Apa sih alasanmu memilih sastra? Dan, Sastra Perancis?

Bukan satu-dua lagi yang bertanya demikian, ah, setelah kurenungkan lagi ternyata hampir setiap orang yang kutemui memiliki pertanyaan yang sama. Sastra. Ya, kutahu. Pasti dikaitkan tidak jauh-jauh dari buku, membaca, penulis,... atau “mau jadi apa, memang kerjanya apa nanti?”. Dari tersinggung-sakit-hati sampai tidak terasa apa-apa lagi–karena sesering itu.

Oh, iya. Mari kembali ke pertanyaan sebelumnya. Alasanku memilih jurusan sastra?

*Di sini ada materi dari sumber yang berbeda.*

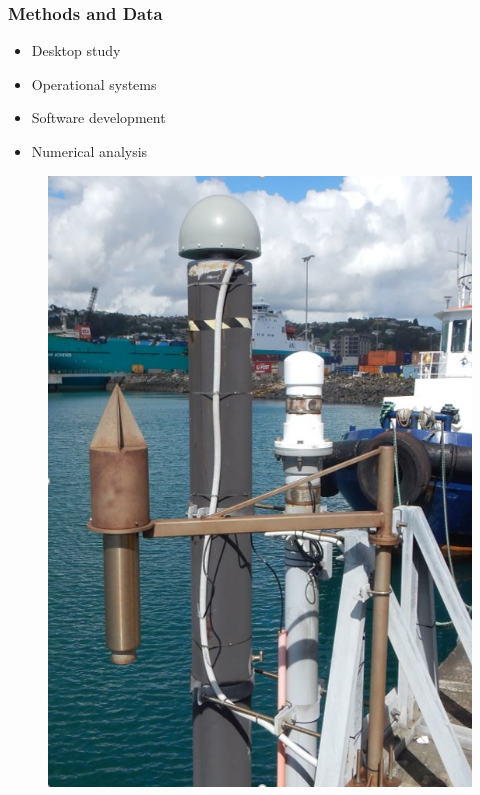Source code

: \begin{frame}
\frametitle{Methods and Data}
\begin{minipage}{0.45\textwidth}
    \begin{itemize}
        \item Desktop study
        \item Operational systems
        \item Software development
        \item Numerical analysis
    \end{itemize}
\end{minipage}
\hfill
\begin{minipage}{0.45\textwidth}
    \begin{figure}      
    \includegraphics[width=\textwidth]{figures/images/tidegaugeEg.png}
    \end{figure}
\end{minipage}
\end{frame}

Alasan dangkal ketika sekolah: aku tidak suka matematika dan ingin mengakhiri hubunganku dengan rumus-rumus segitiga. Tidak, bukan itu, ya, benar sih. Alasanku, karena ketika naif semasa sekolah dulu, aku selalu mencintai sastra, seperti keterikatan kata dalam rima puisi, peran dalam drama, serta cerita-cerita mengais emosi dalam novel. Ketika itu, aku ingin jadi salah satunya. Ya, bisa dilihat dari cerita ataupun tulisanku di blog ini. Sejujurnya, sejak sekolah dulu aku berencana menerbitkan novelku sendiri. Namun demikian, apa daya, aku kehilangan esensi penulisan dalam benih novel tersebut. Kukira, waktu berperan dalam mengubahku sehingga aku merasa bukan aku. Imbasnya, sampai detik ini pun novel itu tak pernah menemui akhirnya.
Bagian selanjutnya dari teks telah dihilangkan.